Artificial Intelligence MT24, Partially observable environments



Flashcards

Basic definitions

@Define a belief state.


A set of possible physical states that the agent could feasibly be in.

Belief state search for sensorless problems

Describe the process used to convert a sensorless physical search problem into an ordinary search problem, by specifying the

  • States
  • Initial states
  • Actions
  • Transition model (in the deterministic and non-deterministic case)
  • Goal test
  • Step cost

Perform the search over belief state space, which is fully observable.

Belief states: the $2^n$ subsets of $n$ physical states.

Initial states: A subset of physical states.

Actions: Depends on what happens when an illegal action is attempted. If illegal actions do not affect environment, then:

\[\mathbf{Actions}(b) = \bigcup _ {s \in b} \mathbf{Actions} _ P(s)\]

If illegal actions are not allowed, then:

\[\mathbf{Actions}(b) = \bigcap _ {s \in b} \mathbf{Actions} _ P(s)\]

where $\text{Actions} _ P(s)$ is the action function for the original search problem.

Transition model:

In the deterministic case, the result is one belief state given by the action applied to all the underlying physical states in $b$:

\[\mathbf{Result}(b, a) = \bigcup _ {s \in b} \\{\mathbf{Result} _ P(s, a)\\}\]

In the non-deterministic case, the result is still one belief state :

\[\mathbf{Results}(b, a) = \bigcup _ {s \in b} \mathbf{Results} _ P(s, a)\]

(note that $\mathbf{Results}(b, a)$ is a set of belief states).

Goal test:

\[\mathbf{GoalTest}(b) = \bigwedge _ {s \in b} \mathbf{GoalTest} _ P(s)\]

Step cost: Action cost is dependent on the state, so assume that all step costs are the same.

Belief state search for partially observable problems

Suppose search is being done in a partially observable environment with deterministic percepts and actions. Describe the components of the search space, by specifying the

  • States
  • Initial states
  • Actions
  • Transition model
  • Goal test
  • Step cost

(Similar to sensorless search, but we can refine the transition model by taking into account the possible percepts).

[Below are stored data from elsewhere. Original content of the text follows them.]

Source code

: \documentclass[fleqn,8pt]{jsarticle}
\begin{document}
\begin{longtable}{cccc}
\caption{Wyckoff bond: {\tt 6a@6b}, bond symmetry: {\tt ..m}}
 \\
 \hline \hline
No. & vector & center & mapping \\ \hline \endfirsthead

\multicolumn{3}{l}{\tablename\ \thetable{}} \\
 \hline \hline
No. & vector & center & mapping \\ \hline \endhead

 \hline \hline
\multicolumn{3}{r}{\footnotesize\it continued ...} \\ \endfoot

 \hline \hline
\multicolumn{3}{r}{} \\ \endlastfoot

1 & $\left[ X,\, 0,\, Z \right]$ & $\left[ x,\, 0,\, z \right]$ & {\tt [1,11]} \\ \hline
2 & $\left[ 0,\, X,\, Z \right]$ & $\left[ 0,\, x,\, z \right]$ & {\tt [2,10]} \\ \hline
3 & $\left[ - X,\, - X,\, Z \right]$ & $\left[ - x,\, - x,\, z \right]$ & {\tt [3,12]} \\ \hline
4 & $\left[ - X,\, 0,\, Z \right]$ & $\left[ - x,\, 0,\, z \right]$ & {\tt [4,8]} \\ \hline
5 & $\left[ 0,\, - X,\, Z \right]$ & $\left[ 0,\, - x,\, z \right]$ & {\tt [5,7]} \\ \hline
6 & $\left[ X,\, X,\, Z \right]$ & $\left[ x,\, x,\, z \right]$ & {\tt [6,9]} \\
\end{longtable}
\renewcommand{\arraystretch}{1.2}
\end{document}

Belief states: the $2^n$ subsets of $n$ physical states.

Initial states: A subset of physical states.

Actions: Depends on what happens when an illegal action is attempted. If illegal actions do not affect environment, then:

\[\mathbf{Actions}(b) = \bigcup _ {s \in b} \mathbf{Actions} _ P(s)\]

If illegal actions are not allowed, then:

\[\mathbf{Actions}(b) = \bigcap _ {s \in b} \mathbf{Actions} _ P(s)\]

where $\text{Actions} _ P(s)$ is the action function for the original search problem.

Transition model:

Compactly:

\[\mathbf{Results}(b, a) = \\{\mathbf{Result}_P(s, a) \mid s \in b\\} / \sim\]

where $s _ 1 \sim s _ 2$ iff $\mathbf{Percept}(s _ 1) = \mathbf{Percept}(s _ 2)$.

In more detail: first compute belief state as if this were sensorless search:

\[b' = \mathbf{Predict}(b, a) = \bigcup _ {s \in b} \\{\mathbf{Result} _ P(s, a)\\}\]

Predict possible percepts, since the search is not online we have to consider all things we could observe:

\[\mathbf{PossiblePercepts}(b') = \bigcup _ {s \in b'} \\{\mathbf{Percept}(s)\\}\]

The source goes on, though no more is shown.